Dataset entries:
>>>

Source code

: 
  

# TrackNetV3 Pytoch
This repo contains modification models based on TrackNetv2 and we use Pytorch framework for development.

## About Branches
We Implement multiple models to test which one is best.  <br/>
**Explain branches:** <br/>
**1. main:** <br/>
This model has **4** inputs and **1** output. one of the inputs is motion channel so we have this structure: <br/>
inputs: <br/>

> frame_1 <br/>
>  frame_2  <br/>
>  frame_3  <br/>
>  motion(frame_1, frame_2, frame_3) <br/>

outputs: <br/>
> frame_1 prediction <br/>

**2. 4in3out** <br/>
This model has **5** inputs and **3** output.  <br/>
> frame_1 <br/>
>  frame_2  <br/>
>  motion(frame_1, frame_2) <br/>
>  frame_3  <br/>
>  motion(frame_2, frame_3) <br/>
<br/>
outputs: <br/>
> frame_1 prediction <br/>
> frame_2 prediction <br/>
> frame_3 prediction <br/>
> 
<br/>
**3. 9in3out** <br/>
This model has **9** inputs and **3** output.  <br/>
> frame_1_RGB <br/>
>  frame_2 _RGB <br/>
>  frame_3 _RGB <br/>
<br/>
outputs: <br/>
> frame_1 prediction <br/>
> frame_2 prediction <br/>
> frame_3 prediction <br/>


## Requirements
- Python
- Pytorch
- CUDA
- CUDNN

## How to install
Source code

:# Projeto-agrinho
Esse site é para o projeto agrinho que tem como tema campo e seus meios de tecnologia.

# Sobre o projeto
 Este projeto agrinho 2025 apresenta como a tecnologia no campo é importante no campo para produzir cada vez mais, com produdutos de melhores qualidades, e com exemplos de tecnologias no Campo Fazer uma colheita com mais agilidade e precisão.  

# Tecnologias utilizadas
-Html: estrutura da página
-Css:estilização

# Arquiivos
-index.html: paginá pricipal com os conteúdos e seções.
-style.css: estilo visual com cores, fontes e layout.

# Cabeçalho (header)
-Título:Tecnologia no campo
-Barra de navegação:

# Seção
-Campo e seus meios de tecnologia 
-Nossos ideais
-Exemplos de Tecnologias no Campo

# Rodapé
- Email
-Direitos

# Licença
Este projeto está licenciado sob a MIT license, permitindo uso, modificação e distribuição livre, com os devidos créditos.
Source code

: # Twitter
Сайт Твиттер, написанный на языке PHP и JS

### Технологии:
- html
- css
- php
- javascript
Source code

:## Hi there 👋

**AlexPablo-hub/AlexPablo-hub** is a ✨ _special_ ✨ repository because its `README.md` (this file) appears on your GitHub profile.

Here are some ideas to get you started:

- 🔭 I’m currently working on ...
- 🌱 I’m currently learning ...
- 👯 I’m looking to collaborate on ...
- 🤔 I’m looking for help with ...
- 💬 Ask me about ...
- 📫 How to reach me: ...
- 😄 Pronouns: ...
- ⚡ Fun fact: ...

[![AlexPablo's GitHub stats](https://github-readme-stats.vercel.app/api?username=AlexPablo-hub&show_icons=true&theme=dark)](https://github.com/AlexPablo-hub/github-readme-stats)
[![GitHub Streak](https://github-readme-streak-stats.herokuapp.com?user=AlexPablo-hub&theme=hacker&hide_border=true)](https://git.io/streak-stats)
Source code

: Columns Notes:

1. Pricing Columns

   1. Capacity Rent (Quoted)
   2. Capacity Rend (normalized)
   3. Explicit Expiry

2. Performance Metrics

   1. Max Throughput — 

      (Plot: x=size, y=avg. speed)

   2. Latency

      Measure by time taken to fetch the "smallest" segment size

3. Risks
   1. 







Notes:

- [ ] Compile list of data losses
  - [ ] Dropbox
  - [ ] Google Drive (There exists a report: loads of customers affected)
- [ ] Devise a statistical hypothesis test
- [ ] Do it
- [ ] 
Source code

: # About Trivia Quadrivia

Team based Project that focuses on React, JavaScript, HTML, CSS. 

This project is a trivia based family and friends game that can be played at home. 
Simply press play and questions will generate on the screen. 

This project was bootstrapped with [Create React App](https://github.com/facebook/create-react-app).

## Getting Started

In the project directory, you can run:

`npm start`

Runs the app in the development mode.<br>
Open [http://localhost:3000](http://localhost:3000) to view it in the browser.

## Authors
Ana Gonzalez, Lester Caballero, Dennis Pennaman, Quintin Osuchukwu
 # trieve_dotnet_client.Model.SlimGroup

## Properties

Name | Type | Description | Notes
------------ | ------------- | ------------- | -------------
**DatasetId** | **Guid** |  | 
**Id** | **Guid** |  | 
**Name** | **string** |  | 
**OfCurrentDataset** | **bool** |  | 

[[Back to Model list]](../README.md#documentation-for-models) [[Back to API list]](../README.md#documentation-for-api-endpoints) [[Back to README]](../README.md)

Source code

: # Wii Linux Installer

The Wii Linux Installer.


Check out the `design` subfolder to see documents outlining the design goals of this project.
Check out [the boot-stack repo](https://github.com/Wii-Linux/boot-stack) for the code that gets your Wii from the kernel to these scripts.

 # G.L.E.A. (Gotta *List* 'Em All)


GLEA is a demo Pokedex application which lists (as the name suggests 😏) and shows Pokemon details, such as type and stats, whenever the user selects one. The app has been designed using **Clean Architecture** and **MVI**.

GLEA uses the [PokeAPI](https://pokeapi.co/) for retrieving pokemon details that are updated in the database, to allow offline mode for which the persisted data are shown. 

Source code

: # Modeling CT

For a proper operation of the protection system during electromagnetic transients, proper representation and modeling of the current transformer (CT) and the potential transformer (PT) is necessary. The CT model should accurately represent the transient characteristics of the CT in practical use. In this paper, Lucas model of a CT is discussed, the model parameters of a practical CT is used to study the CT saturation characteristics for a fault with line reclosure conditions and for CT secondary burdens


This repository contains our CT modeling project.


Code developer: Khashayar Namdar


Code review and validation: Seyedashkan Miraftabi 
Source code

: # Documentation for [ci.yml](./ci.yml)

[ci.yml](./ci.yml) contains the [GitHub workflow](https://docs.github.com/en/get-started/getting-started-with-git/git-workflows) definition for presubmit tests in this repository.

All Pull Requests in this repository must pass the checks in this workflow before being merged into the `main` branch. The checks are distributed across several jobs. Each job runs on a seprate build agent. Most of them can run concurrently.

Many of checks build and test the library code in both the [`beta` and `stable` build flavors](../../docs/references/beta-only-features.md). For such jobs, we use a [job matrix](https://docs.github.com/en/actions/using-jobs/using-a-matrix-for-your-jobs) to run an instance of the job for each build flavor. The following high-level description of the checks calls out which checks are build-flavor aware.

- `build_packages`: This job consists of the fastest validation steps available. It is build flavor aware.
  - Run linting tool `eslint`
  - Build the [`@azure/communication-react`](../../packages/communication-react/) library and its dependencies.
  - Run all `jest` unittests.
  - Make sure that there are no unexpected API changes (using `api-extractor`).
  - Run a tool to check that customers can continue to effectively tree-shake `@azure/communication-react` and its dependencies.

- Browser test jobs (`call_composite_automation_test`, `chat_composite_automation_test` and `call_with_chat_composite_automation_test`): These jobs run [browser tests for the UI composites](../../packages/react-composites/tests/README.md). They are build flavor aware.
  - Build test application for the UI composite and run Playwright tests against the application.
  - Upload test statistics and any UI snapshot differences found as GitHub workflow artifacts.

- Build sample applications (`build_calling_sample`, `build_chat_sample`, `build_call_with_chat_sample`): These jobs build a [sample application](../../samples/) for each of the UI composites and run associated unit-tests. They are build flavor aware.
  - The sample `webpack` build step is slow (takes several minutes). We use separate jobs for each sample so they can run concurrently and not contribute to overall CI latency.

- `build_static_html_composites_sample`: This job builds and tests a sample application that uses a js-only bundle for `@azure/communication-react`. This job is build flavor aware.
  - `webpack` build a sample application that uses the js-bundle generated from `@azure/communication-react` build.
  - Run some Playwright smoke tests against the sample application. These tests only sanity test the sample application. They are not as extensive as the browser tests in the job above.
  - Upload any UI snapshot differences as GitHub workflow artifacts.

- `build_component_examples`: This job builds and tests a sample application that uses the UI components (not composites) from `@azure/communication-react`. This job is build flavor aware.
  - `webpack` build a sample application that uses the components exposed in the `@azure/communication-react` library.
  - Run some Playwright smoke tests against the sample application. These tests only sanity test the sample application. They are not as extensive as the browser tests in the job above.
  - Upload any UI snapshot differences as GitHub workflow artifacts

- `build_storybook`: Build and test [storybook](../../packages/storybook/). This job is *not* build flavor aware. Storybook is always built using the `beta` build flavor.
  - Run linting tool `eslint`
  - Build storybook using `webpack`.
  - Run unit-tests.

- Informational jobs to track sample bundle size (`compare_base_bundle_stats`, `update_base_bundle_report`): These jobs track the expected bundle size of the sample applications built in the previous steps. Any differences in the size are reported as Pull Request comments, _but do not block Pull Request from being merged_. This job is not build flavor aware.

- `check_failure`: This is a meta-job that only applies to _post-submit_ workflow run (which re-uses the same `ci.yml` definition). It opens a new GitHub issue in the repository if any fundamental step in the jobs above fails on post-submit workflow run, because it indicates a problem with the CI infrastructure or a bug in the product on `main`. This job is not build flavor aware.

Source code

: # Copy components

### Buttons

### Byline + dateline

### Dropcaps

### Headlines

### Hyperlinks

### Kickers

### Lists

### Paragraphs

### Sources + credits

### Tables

<<<

▶ **What you need to do**:
Look above for the line with "### Byline + dateline", then copy it and each later line exactly, stopping at the last line of the records.

▶ **Solution below**:
### Byline + dateline

### Dropcaps

### Headlines

### Hyperlinks

### Kickers

### Lists

### Paragraphs

### Sources + credits

### Tables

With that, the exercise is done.